*** Extracted material

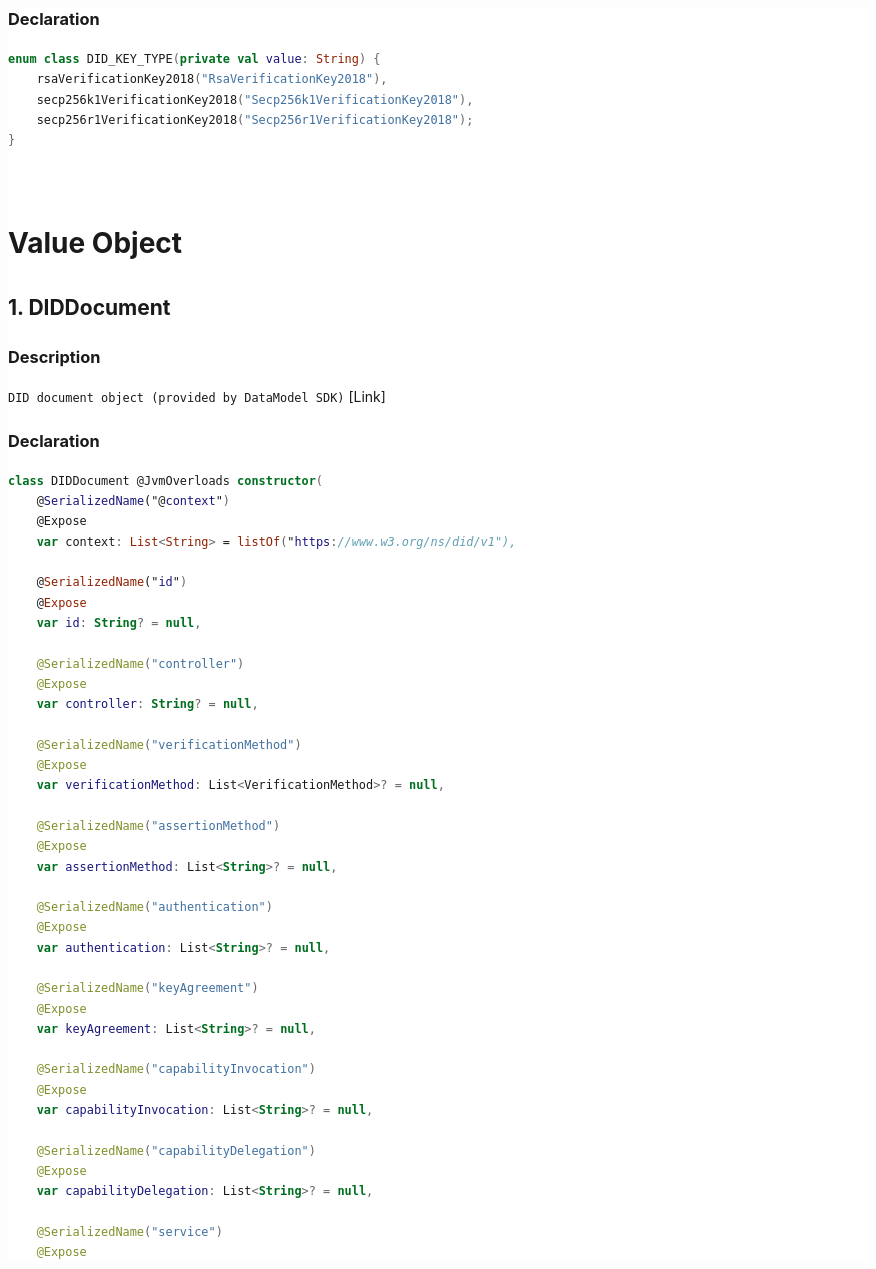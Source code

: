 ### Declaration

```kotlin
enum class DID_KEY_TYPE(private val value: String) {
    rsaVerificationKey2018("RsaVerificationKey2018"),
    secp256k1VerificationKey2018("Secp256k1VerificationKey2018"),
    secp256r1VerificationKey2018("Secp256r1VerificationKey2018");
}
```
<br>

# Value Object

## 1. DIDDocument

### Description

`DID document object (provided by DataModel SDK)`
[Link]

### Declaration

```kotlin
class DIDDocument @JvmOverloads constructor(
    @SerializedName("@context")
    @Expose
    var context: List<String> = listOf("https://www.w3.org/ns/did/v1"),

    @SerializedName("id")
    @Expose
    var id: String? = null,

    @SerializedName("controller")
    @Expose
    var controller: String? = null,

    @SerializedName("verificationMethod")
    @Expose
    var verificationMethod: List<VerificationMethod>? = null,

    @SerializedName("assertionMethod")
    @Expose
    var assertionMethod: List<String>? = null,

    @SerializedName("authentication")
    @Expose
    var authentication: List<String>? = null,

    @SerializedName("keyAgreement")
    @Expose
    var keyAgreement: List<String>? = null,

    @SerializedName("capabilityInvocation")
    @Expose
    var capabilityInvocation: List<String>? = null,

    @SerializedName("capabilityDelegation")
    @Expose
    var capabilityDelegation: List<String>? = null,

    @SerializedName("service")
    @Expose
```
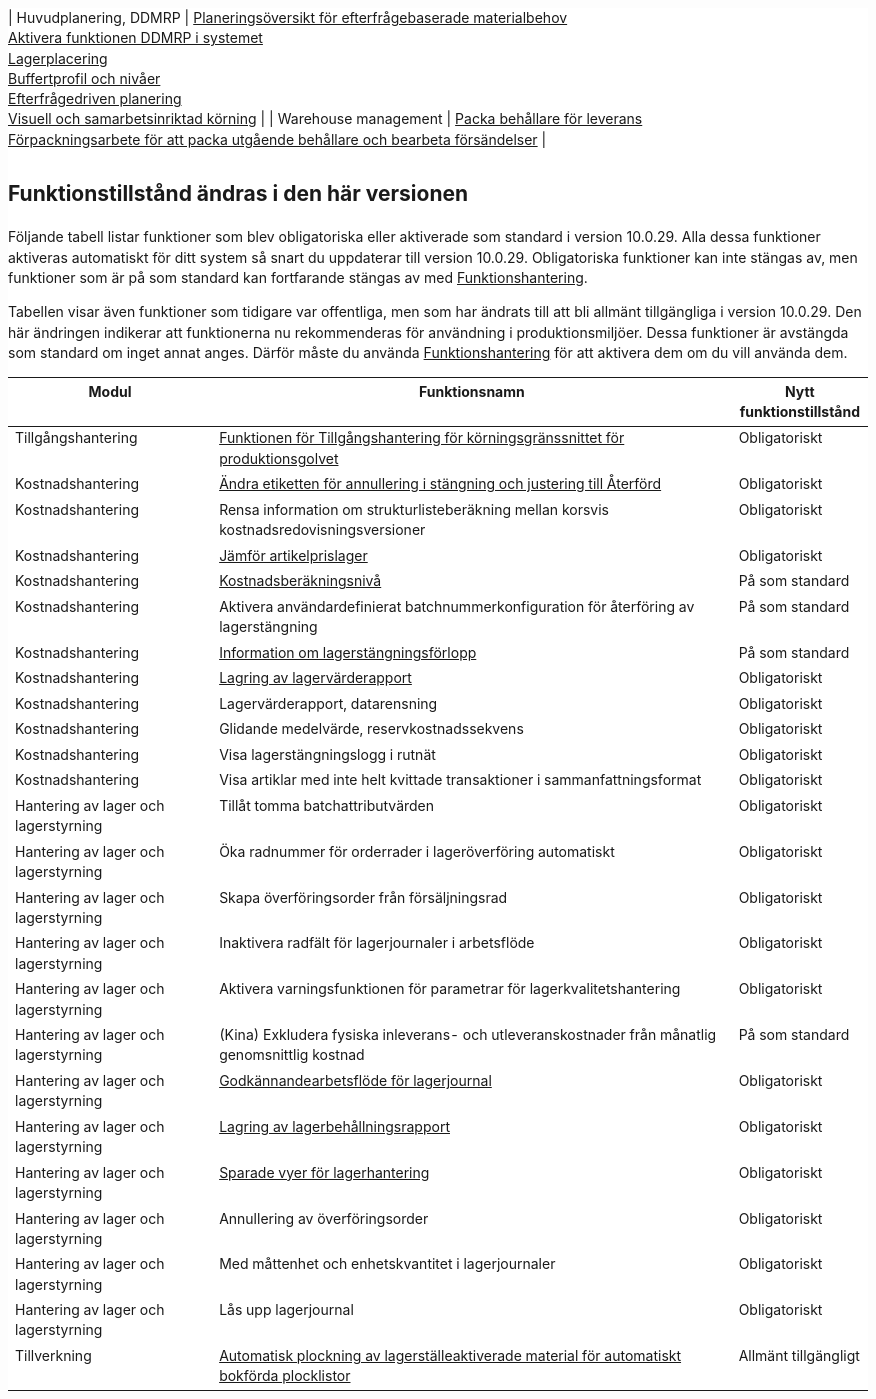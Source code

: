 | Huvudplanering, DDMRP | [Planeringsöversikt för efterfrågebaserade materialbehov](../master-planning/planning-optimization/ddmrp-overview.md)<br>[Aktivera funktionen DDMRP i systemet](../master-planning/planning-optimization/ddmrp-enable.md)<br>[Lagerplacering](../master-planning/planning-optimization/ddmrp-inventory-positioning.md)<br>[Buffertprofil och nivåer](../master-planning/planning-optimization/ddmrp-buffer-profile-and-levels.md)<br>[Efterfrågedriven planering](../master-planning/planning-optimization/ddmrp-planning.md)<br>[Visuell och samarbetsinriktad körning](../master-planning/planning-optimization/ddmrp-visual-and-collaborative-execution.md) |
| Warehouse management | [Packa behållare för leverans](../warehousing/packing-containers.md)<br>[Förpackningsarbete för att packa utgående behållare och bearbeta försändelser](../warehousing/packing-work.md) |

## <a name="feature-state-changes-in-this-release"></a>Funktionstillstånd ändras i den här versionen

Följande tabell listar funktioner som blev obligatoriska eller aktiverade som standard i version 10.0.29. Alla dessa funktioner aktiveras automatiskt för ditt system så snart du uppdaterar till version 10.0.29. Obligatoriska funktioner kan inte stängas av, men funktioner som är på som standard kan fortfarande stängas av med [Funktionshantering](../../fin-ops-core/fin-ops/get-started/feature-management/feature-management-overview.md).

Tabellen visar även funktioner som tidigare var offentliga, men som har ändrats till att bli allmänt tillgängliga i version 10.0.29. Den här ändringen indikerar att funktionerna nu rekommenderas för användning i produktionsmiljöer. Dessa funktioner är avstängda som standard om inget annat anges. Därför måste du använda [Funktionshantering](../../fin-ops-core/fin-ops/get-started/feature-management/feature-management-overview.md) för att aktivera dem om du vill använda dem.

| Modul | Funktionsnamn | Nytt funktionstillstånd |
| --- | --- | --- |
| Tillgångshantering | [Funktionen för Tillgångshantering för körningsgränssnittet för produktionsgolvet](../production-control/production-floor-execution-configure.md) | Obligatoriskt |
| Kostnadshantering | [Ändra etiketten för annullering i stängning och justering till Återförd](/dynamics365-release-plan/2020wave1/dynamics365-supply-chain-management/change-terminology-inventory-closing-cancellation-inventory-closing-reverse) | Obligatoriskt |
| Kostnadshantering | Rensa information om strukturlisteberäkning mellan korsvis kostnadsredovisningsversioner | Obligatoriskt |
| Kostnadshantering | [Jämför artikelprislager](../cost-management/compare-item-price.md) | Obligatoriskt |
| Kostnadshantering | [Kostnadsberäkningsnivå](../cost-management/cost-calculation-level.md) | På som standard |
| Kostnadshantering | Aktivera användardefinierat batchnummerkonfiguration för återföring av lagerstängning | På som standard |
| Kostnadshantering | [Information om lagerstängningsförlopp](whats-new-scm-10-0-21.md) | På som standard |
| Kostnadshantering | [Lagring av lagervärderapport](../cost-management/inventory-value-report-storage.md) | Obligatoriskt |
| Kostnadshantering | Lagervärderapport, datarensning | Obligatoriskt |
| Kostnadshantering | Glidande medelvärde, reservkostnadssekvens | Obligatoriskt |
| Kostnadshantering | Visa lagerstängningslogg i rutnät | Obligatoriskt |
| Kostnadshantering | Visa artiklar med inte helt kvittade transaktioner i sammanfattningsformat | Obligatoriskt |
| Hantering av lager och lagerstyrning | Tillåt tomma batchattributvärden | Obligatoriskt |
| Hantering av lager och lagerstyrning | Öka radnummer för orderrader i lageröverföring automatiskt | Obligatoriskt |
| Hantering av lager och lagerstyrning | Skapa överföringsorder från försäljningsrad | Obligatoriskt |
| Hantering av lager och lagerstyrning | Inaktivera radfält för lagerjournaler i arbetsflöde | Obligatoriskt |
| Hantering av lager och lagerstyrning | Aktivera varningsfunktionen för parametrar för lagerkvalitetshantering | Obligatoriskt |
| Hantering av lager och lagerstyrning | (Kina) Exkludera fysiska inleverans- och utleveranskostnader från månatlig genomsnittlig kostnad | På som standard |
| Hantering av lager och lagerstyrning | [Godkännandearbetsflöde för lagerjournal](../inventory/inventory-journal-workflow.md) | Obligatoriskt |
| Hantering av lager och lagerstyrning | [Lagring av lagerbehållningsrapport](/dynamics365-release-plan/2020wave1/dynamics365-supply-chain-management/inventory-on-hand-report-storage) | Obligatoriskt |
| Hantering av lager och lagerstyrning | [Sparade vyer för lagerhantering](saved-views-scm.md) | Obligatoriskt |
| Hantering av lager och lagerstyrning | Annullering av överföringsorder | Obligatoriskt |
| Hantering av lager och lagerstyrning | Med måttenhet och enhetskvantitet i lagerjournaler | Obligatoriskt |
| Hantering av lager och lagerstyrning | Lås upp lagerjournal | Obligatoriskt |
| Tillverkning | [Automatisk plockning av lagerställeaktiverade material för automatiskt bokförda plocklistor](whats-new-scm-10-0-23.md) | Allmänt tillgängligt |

******

▶ _The problem_
Show every line of the entries above where the word "verificationMethod" occurs.

▶ _Exercise result_
    @SerializedName("verificationMethod")
    var verificationMethod: List<VerificationMethod>? = null,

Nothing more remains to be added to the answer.